• Exercise details
For each line below that contains the word "between", make a copy.
──────── Given data
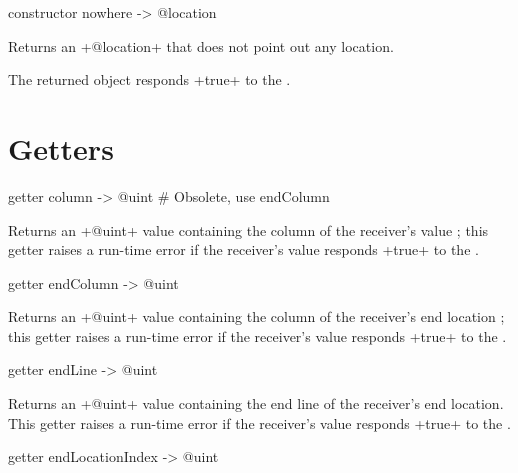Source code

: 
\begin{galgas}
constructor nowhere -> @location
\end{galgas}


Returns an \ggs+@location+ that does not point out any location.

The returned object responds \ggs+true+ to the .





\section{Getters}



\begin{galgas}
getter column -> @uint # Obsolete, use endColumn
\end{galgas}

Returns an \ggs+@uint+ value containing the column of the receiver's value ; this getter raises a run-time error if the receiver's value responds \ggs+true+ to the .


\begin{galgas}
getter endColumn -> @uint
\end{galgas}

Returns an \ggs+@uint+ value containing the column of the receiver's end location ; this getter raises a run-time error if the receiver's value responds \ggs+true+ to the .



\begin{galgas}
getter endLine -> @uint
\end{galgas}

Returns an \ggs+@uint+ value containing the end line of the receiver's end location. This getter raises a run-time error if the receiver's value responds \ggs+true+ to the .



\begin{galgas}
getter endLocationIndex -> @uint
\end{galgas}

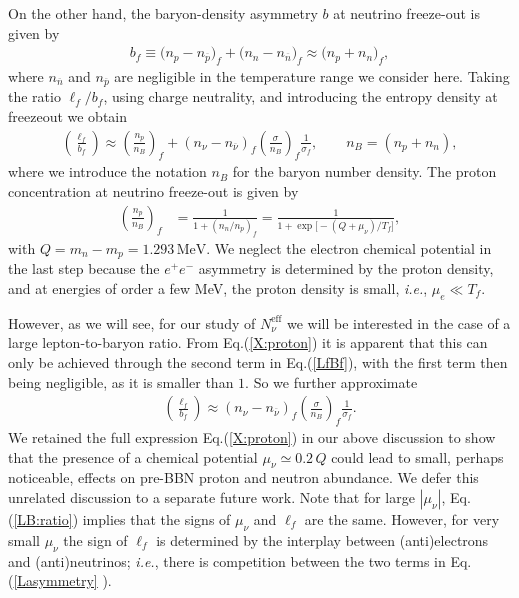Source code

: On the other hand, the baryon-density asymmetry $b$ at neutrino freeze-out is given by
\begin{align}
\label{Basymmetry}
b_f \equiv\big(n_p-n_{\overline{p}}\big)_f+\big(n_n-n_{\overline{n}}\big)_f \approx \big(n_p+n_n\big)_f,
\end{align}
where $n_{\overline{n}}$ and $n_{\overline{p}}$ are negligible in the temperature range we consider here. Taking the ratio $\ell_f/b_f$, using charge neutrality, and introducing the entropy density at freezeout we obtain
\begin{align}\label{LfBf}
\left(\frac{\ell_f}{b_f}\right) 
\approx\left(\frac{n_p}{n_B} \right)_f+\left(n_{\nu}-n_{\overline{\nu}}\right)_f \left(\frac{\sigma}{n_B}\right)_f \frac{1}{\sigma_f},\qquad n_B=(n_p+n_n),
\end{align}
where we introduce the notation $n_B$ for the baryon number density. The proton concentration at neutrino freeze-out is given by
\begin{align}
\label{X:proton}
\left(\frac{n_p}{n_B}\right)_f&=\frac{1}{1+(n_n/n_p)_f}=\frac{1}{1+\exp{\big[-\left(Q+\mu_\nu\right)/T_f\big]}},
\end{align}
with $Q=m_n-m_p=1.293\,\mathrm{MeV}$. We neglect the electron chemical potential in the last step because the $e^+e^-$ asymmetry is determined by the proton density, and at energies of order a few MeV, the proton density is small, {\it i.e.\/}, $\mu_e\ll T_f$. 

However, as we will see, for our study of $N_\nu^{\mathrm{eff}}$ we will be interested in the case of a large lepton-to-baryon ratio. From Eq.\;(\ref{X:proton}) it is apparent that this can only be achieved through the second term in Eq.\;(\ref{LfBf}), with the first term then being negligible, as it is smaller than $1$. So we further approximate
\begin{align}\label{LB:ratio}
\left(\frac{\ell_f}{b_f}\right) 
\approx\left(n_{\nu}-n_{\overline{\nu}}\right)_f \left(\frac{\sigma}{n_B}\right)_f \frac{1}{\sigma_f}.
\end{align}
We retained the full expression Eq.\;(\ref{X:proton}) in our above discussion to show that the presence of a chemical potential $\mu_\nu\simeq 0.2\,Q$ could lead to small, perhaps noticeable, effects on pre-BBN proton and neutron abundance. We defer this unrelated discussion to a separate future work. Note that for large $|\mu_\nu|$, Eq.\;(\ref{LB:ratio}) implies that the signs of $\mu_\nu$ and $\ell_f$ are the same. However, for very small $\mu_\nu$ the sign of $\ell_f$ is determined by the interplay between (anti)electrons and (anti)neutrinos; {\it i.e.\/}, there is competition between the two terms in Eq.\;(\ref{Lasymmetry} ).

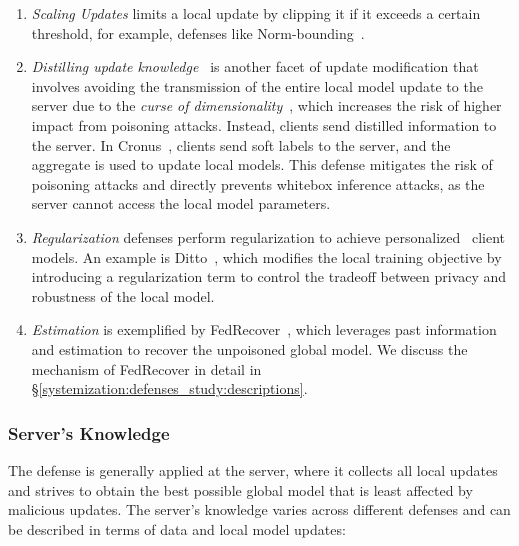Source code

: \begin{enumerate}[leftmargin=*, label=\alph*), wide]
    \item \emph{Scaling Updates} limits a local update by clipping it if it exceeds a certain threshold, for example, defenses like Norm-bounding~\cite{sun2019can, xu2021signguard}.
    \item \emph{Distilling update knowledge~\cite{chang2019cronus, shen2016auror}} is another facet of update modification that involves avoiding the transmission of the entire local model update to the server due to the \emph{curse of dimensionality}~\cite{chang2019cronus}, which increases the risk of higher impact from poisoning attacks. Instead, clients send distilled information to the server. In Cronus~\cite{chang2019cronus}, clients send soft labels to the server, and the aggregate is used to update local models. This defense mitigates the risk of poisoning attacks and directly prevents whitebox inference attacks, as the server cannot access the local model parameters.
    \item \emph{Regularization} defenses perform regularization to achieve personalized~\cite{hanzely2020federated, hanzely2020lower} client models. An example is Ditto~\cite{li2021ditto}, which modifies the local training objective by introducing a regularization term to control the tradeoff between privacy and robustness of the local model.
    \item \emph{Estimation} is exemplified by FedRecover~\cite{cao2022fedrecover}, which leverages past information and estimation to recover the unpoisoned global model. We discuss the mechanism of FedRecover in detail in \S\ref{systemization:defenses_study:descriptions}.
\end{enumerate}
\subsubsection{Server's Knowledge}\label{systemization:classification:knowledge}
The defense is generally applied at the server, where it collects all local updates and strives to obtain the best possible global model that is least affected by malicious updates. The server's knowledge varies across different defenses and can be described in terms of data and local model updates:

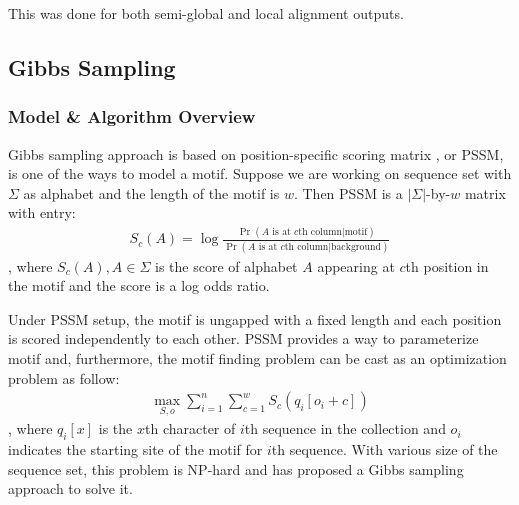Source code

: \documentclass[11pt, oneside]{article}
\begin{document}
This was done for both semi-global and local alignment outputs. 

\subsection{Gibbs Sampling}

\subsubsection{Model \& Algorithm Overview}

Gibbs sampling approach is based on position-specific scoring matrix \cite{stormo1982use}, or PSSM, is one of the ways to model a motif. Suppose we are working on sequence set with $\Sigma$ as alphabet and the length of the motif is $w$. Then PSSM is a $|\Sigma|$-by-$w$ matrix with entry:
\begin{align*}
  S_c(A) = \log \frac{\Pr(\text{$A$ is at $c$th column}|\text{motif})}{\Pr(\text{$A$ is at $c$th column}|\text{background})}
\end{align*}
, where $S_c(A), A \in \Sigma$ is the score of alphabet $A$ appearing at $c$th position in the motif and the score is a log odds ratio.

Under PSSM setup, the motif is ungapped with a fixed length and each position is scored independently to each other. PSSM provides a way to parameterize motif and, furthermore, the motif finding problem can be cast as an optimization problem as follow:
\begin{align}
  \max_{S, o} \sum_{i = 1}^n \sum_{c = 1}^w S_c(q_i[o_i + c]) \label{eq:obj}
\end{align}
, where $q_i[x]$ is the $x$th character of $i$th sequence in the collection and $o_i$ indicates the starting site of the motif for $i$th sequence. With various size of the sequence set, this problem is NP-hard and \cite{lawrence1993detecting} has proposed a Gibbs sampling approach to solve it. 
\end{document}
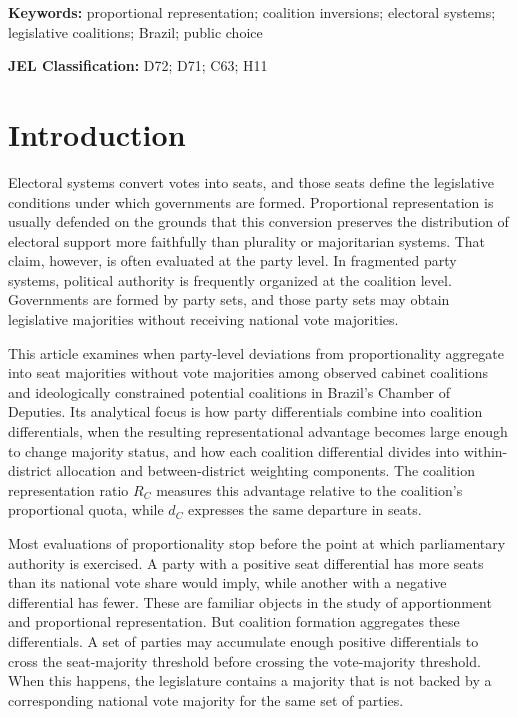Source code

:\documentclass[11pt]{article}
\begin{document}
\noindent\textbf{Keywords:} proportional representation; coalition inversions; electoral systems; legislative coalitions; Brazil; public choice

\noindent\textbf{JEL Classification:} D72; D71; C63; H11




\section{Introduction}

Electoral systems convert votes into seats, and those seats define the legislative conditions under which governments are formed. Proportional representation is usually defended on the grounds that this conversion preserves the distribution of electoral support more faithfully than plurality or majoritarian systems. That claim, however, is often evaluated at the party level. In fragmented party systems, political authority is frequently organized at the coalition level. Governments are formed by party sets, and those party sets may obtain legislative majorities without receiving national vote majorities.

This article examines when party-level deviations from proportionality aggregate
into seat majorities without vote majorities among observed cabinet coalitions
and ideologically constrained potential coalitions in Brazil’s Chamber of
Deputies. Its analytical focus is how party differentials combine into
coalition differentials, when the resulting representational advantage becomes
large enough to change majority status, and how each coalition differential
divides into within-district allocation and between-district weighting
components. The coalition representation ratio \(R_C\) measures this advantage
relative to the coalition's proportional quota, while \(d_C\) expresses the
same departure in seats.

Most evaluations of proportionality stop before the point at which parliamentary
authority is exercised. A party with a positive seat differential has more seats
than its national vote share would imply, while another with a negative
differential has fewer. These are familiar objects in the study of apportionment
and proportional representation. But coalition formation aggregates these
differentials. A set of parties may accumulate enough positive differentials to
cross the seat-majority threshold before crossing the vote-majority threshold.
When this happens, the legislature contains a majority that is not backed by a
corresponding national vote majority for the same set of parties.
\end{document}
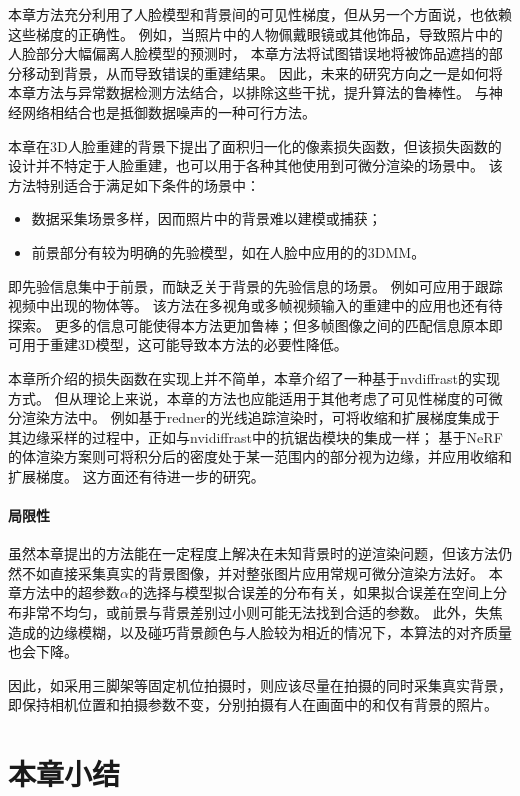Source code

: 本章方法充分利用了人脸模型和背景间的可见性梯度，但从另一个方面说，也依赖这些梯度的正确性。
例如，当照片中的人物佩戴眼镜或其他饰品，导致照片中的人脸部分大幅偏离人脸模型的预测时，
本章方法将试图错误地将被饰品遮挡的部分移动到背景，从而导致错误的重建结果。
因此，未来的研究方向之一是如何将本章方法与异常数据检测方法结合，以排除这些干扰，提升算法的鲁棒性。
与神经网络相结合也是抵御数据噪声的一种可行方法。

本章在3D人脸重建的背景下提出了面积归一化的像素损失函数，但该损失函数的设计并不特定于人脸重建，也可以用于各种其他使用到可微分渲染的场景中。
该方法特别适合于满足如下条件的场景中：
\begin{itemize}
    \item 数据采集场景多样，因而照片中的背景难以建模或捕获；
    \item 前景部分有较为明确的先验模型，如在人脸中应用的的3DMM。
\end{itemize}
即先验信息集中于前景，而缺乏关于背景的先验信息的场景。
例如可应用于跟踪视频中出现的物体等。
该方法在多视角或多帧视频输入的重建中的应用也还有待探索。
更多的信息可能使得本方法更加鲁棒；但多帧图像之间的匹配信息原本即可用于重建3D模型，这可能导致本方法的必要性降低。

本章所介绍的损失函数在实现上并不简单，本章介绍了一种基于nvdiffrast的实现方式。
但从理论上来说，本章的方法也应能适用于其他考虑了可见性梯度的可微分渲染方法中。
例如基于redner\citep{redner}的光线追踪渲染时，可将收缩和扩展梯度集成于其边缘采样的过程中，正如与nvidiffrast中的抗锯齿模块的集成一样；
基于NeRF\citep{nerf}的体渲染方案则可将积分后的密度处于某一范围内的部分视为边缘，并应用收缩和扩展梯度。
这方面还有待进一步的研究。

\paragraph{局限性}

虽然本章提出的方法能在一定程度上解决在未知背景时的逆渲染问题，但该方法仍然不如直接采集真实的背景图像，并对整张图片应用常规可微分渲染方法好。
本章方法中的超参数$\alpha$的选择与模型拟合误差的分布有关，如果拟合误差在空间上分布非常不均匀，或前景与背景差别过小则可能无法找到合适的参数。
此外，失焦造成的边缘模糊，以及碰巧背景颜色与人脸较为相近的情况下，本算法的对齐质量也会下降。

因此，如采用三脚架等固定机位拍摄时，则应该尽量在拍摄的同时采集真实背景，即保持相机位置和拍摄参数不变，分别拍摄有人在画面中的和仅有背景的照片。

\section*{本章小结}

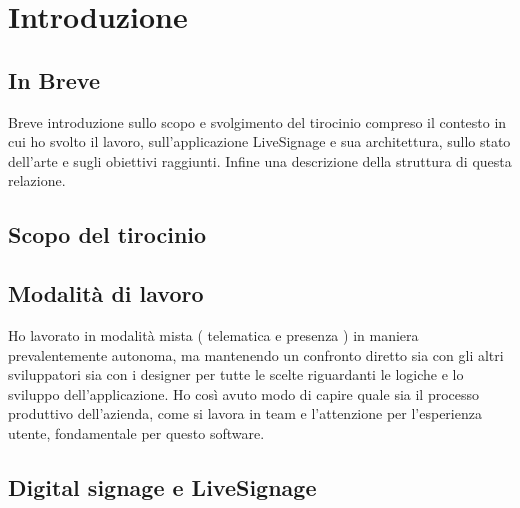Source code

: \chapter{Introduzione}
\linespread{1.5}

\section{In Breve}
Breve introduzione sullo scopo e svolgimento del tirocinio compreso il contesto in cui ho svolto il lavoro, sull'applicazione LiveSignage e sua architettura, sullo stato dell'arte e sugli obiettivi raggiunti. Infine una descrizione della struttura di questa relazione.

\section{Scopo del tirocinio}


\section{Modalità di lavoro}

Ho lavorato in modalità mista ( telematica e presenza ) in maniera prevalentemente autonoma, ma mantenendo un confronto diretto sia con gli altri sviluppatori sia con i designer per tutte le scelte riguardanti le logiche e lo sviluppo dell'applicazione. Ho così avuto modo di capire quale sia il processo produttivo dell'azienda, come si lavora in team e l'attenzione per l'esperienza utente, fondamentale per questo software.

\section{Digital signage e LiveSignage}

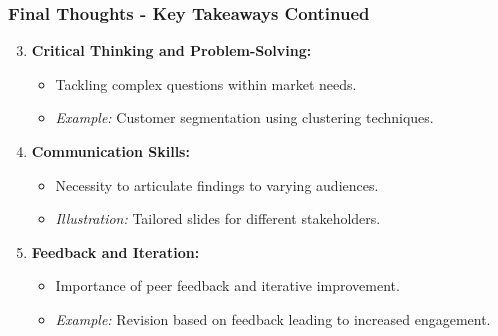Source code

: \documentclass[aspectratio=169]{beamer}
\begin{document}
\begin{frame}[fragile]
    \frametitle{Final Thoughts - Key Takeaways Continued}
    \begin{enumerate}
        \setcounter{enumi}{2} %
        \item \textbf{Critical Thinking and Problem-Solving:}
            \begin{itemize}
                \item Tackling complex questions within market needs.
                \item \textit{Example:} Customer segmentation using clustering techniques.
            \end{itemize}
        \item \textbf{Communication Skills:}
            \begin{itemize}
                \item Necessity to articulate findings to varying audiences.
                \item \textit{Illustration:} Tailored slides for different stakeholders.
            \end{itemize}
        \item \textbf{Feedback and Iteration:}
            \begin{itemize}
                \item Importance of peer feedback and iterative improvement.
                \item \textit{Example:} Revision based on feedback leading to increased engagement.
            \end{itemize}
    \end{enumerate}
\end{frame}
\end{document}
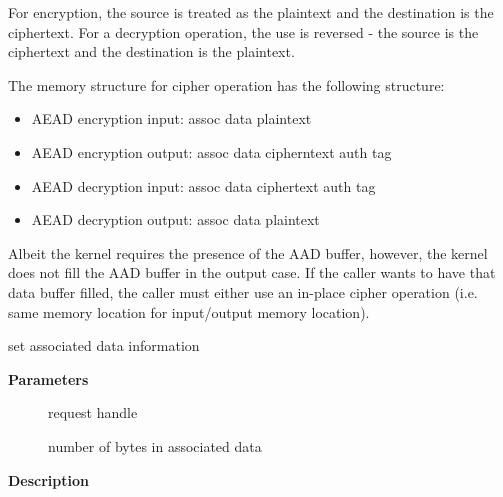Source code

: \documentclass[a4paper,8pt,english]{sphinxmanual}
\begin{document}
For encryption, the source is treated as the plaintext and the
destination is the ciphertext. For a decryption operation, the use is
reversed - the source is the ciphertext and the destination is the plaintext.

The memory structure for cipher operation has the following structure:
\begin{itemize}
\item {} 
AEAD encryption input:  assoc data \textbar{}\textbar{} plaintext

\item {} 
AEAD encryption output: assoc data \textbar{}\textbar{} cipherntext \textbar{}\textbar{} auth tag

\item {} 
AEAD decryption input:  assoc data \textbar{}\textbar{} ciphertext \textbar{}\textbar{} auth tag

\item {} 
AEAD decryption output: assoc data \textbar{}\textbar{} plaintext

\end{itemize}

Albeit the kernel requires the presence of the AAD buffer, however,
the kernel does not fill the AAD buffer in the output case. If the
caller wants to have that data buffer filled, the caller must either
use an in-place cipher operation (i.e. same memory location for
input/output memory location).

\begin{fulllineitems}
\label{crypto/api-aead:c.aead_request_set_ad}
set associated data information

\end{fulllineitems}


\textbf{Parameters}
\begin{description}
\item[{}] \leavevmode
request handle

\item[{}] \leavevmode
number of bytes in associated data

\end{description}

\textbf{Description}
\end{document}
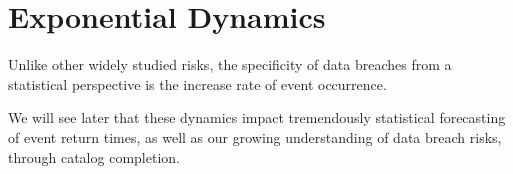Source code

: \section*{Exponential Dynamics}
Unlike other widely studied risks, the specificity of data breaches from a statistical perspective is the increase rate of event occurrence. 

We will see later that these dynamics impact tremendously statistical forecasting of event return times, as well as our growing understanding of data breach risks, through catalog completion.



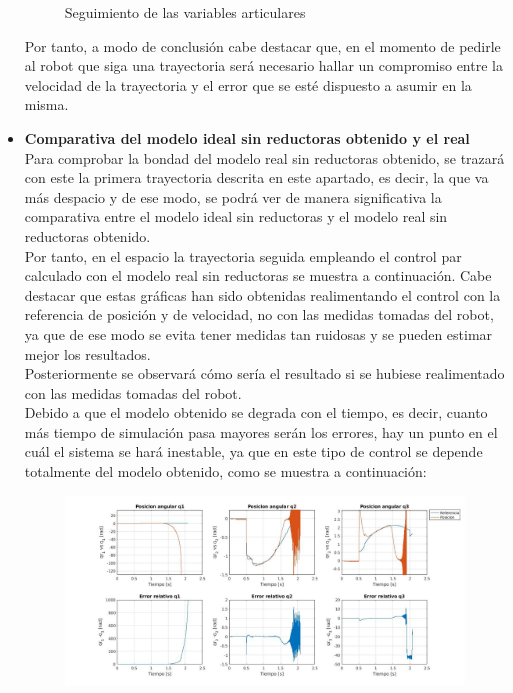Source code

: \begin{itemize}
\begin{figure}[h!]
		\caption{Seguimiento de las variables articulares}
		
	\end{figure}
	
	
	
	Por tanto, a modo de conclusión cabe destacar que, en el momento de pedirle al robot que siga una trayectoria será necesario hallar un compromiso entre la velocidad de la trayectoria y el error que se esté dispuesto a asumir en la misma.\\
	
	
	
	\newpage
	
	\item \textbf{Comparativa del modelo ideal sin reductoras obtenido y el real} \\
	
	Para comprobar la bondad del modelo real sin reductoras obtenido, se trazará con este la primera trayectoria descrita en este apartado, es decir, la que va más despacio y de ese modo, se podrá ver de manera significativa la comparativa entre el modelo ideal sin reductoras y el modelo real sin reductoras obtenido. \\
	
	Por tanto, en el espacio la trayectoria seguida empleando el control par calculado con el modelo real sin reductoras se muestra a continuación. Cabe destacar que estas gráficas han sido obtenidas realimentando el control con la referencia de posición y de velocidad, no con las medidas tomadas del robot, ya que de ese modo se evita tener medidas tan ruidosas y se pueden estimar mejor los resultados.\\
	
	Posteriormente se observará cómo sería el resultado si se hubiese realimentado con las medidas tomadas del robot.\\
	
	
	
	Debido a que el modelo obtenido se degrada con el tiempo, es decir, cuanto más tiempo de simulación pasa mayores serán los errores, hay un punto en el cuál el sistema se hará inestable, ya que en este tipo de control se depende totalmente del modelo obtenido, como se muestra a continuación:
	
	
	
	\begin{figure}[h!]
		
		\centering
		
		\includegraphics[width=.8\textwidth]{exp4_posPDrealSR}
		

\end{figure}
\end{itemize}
────────────────
• Answer below
We retained the full expression Eq.\;(\ref{X:proton}) in our above discussion to show that the presence of a chemical potential $\mu_\nu\simeq 0.2\,Q$ could lead to small, perhaps noticeable, effects on pre-BBN proton and neutron abundance. We defer this unrelated discussion to a separate future work. Note that for large $|\mu_\nu|$, Eq.\;(\ref{LB:ratio}) implies that the signs of $\mu_\nu$ and $\ell_f$ are the same. However, for very small $\mu_\nu$ the sign of $\ell_f$ is determined by the interplay between (anti)electrons and (anti)neutrinos; {\it i.e.\/}, there is competition between the two terms in Eq.\;(\ref{Lasymmetry} ).
    \item \emph{Regularization} defenses perform regularization to achieve personalized~\cite{hanzely2020federated, hanzely2020lower} client models. An example is Ditto~\cite{li2021ditto}, which modifies the local training objective by introducing a regularization term to control the tradeoff between privacy and robustness of the local model.
divides into within-district allocation and between-district weighting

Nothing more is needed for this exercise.